══ Extracted entries

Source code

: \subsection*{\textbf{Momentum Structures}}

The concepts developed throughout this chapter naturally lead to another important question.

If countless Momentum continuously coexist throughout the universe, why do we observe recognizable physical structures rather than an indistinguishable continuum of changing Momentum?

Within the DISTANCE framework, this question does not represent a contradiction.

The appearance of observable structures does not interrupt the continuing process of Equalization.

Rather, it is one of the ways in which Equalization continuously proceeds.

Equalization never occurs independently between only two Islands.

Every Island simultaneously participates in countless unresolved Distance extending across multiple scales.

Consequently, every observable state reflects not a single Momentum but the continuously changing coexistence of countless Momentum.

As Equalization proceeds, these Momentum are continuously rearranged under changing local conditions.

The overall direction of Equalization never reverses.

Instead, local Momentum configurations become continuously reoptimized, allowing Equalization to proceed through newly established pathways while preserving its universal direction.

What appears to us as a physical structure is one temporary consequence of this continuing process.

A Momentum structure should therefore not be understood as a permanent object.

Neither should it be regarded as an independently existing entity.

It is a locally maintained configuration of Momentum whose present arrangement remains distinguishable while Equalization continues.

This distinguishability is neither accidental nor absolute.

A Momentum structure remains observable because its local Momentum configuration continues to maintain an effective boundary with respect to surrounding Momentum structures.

════
══ Extracted entries

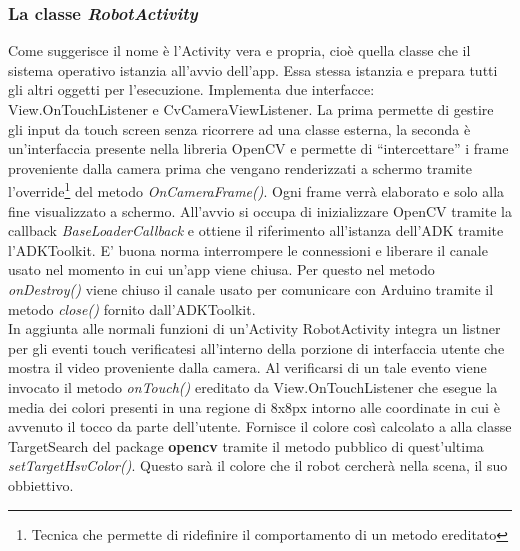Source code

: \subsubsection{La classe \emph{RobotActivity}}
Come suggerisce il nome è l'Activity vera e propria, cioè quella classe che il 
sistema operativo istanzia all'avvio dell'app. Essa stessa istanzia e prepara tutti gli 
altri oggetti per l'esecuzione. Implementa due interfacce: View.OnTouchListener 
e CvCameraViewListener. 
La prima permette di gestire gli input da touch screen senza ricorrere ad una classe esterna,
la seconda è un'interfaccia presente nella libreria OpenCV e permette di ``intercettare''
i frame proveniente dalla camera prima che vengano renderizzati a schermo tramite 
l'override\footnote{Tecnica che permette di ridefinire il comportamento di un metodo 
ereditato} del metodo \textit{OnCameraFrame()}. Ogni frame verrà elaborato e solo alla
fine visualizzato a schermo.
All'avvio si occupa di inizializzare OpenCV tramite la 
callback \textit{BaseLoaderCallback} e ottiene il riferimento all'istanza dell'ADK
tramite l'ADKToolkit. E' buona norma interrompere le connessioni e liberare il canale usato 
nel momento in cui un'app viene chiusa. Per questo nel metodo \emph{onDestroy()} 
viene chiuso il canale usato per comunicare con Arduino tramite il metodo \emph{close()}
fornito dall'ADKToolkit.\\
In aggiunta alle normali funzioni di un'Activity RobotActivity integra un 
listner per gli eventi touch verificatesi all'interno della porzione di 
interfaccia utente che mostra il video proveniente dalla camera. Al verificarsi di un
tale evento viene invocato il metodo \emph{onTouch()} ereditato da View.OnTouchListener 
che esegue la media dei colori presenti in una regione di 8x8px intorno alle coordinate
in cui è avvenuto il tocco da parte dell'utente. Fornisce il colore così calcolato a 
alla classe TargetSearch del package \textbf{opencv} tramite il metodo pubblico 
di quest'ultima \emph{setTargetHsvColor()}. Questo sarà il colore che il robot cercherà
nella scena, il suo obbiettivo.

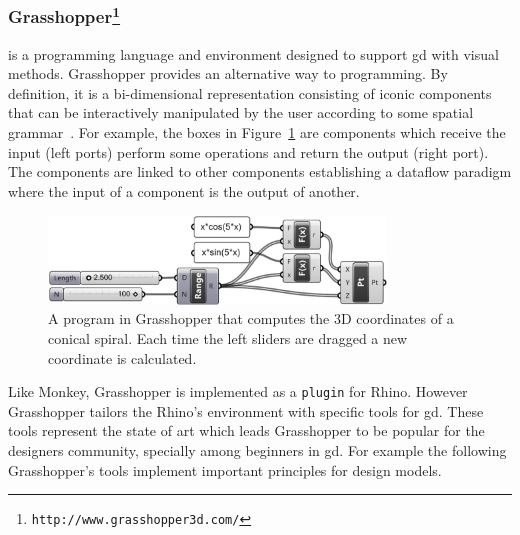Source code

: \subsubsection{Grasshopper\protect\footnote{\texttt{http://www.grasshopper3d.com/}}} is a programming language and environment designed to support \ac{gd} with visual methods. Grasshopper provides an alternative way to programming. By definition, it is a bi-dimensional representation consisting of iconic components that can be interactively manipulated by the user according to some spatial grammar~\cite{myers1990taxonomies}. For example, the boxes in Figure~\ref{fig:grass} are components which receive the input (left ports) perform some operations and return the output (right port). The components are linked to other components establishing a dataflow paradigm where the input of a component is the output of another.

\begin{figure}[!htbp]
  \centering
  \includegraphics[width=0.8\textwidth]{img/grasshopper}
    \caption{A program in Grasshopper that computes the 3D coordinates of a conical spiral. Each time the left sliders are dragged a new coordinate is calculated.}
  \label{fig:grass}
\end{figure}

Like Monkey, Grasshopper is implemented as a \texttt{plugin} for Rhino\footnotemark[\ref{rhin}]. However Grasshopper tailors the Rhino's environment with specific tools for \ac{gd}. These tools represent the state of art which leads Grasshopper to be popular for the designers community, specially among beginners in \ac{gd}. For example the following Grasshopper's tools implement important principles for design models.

════

» Your objective
Print, from the entries above, the line with "Come suggerisce il", the line with "e CvCameraViewListener." and all lines between them, exactly and with nothing else.

» Expected answer
Come suggerisce il nome è l'Activity vera e propria, cioè quella classe che il 
sistema operativo istanzia all'avvio dell'app. Essa stessa istanzia e prepara tutti gli 
altri oggetti per l'esecuzione. Implementa due interfacce: View.OnTouchListener 
e CvCameraViewListener. 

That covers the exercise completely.